_Records shown_
○ ○ ○ ○ ○

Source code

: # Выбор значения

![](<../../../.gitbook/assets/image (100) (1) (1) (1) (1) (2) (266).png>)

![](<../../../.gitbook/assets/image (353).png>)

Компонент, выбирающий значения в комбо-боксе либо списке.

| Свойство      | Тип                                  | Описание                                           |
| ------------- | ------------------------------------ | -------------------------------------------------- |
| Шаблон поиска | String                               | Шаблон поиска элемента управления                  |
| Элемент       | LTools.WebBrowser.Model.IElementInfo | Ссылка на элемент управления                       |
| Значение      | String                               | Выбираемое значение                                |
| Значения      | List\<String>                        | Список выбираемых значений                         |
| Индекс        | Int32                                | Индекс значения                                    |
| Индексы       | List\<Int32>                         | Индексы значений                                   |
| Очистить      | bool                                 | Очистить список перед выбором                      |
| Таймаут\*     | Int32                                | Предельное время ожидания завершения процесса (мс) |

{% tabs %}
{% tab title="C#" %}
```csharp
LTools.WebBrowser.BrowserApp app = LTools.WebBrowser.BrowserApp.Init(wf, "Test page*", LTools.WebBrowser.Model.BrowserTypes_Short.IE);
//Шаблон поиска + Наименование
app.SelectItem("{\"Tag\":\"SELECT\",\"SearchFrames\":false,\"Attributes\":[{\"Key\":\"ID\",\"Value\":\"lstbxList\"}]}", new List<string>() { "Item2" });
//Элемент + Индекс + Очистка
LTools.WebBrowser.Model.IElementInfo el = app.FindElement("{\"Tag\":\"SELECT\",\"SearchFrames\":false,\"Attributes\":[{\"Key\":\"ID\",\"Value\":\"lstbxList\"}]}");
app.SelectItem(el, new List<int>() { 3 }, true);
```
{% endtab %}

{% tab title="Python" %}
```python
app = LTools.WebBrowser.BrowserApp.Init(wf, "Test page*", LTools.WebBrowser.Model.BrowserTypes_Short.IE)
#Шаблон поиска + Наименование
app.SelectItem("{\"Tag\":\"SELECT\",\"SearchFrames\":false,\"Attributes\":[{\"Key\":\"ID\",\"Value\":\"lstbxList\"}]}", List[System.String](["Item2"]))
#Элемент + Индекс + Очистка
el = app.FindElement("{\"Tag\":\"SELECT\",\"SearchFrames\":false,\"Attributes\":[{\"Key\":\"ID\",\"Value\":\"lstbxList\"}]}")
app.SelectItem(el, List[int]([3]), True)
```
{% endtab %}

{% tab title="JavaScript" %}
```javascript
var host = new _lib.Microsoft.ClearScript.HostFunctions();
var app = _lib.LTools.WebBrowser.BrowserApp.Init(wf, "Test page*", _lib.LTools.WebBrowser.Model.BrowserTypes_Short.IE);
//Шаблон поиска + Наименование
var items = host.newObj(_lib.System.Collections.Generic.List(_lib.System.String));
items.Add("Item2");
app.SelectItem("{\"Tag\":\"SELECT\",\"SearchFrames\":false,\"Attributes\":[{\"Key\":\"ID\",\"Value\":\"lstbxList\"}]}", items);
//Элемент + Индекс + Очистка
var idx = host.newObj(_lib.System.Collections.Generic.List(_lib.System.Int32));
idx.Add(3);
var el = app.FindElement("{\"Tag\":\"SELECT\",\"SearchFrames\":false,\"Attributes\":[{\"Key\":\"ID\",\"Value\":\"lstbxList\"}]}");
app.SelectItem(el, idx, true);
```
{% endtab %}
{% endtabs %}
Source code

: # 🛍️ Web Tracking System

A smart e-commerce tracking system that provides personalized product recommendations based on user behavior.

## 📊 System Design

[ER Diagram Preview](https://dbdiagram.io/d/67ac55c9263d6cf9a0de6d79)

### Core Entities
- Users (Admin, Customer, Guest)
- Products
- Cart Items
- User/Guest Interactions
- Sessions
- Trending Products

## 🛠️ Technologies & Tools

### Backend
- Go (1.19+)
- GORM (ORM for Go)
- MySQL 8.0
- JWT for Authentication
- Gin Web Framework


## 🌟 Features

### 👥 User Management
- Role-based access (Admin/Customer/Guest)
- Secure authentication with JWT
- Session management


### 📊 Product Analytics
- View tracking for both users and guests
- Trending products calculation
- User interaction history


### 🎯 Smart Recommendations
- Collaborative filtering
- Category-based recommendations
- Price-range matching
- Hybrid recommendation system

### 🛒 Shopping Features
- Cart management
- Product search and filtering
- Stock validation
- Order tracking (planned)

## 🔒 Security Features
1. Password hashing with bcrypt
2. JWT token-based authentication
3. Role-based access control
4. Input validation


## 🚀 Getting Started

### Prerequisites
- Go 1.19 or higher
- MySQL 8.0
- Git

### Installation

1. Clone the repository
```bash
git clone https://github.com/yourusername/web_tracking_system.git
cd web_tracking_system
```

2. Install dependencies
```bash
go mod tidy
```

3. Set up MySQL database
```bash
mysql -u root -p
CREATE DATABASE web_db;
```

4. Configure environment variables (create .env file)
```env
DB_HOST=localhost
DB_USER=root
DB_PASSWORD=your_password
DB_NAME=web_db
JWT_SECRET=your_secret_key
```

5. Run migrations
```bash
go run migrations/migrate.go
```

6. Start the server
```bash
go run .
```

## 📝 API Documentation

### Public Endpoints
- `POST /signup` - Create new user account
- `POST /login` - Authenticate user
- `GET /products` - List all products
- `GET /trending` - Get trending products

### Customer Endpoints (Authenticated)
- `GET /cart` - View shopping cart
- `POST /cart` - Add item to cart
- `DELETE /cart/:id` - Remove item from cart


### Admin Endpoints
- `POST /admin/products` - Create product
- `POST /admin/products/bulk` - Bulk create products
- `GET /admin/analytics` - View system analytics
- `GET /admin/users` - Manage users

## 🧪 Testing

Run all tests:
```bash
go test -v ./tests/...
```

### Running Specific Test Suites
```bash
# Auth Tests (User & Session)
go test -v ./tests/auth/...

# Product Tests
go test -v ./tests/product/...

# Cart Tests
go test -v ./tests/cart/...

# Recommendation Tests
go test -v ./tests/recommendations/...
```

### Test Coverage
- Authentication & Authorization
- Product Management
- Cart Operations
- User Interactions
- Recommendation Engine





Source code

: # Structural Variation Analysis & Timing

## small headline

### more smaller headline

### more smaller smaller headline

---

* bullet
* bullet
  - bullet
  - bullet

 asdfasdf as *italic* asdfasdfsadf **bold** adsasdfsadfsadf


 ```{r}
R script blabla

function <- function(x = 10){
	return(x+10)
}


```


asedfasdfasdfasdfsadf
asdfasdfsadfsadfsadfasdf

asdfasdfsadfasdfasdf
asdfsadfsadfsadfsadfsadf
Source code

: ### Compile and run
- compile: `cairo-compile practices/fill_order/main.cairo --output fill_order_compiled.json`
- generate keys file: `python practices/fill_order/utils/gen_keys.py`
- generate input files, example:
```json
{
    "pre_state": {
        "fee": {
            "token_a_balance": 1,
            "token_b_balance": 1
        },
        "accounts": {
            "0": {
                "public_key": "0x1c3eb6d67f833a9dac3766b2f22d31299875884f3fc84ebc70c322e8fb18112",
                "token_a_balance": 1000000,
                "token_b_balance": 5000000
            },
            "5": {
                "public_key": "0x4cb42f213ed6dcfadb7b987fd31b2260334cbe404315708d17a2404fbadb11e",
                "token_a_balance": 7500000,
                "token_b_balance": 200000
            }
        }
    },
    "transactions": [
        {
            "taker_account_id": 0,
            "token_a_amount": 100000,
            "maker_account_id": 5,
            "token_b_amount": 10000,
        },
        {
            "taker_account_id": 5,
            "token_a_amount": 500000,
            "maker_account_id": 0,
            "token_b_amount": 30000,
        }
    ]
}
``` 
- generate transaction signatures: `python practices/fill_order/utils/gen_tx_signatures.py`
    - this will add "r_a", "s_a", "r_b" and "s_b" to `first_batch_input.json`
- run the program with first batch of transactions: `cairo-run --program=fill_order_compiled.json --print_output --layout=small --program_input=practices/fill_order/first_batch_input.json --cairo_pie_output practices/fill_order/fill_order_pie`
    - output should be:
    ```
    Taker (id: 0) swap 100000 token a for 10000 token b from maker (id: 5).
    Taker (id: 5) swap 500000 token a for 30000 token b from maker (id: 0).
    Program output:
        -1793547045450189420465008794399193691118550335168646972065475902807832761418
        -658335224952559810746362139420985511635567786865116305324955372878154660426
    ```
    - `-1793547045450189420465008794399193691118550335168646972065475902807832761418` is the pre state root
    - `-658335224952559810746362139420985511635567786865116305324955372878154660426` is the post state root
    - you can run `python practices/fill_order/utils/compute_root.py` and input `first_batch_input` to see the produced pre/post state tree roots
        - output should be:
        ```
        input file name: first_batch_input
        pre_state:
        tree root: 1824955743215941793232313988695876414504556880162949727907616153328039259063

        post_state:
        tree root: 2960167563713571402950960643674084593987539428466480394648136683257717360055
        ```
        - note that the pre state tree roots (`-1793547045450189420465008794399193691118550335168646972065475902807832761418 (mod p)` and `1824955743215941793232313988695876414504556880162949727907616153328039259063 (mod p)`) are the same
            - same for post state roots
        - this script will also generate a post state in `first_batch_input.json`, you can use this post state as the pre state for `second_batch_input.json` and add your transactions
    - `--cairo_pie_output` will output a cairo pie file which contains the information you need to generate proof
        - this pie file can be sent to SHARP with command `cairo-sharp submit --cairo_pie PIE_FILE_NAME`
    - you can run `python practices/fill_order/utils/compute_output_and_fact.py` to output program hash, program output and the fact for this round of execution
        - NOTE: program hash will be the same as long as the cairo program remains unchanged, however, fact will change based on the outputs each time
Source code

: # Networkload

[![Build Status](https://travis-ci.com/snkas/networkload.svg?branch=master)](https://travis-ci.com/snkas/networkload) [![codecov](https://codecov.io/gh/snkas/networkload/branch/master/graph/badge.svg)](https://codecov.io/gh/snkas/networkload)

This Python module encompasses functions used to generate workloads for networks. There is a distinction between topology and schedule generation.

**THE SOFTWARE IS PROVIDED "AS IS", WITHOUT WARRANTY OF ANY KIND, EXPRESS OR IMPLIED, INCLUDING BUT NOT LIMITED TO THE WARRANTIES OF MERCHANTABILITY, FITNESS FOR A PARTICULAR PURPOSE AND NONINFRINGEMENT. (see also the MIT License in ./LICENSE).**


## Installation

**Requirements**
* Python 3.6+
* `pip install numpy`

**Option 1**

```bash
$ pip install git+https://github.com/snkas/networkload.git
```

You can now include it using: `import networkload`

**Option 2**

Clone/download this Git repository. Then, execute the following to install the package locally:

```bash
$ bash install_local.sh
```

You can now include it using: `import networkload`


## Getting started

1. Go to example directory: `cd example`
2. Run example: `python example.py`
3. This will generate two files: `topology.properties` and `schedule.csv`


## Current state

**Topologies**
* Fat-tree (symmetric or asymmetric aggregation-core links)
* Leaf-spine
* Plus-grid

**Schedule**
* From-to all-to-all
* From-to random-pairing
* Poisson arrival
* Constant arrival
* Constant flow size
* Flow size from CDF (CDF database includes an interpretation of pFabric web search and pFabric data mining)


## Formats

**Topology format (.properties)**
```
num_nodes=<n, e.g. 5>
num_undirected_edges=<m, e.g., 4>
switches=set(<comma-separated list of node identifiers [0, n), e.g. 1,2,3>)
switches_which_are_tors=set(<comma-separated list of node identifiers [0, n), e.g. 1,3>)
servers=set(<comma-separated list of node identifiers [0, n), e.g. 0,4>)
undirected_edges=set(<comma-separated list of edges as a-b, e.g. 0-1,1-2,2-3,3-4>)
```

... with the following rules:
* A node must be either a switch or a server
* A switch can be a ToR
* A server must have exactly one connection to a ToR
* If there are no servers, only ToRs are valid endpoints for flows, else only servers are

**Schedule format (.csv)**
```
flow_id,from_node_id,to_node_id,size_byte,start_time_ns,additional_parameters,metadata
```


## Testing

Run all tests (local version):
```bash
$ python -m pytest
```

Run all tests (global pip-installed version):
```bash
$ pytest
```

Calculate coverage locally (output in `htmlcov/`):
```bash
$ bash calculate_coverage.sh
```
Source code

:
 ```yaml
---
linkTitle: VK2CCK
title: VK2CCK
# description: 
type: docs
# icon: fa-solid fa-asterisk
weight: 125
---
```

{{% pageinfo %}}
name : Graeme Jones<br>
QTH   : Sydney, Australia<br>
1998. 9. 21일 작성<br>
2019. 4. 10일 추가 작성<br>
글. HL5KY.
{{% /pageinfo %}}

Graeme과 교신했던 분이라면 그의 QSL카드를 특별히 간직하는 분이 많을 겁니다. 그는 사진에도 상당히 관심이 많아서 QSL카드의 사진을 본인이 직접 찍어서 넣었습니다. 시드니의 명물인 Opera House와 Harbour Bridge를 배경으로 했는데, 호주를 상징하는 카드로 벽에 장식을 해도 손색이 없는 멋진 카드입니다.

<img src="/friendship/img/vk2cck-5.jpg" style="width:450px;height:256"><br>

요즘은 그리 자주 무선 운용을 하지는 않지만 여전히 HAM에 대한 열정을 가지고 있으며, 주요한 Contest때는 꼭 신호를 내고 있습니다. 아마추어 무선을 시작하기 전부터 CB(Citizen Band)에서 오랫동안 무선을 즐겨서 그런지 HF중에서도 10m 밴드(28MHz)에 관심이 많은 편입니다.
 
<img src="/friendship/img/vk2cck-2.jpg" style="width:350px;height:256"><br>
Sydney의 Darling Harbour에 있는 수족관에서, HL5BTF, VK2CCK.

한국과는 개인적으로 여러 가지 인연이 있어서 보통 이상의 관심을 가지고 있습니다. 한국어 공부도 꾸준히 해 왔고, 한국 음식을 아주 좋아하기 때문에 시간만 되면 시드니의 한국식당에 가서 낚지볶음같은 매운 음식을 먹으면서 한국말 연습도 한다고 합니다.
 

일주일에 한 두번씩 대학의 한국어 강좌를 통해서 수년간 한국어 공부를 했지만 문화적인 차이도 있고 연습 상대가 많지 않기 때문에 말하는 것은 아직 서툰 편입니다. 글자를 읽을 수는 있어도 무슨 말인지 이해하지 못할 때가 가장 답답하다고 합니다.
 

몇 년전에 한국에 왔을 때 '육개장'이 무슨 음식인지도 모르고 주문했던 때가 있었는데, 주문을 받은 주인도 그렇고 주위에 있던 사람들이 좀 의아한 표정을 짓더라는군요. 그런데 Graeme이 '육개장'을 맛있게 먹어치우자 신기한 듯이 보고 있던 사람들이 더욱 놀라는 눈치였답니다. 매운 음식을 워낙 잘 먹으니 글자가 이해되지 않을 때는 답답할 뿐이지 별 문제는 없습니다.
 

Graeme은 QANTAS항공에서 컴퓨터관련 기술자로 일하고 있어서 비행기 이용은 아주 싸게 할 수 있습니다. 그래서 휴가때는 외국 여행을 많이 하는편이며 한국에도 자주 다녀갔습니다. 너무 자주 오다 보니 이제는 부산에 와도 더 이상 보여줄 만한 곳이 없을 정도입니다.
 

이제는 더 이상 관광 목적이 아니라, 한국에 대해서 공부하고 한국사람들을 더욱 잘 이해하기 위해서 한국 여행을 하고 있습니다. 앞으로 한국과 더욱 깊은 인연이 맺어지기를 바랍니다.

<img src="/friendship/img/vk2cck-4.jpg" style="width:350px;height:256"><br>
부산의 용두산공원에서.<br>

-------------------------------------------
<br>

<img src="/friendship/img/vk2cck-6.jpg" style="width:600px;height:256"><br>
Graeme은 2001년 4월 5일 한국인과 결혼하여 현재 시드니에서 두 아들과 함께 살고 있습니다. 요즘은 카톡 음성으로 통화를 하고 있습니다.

○ ○ ○ ○ ○

_Exercise details_
Your answer should consist of each line above in which "gitbook" appears.

_Completed exercise_
![](<../../../.gitbook/assets/image (100) (1) (1) (1) (1) (2) (266).png>)
![](<../../../.gitbook/assets/image (353).png>)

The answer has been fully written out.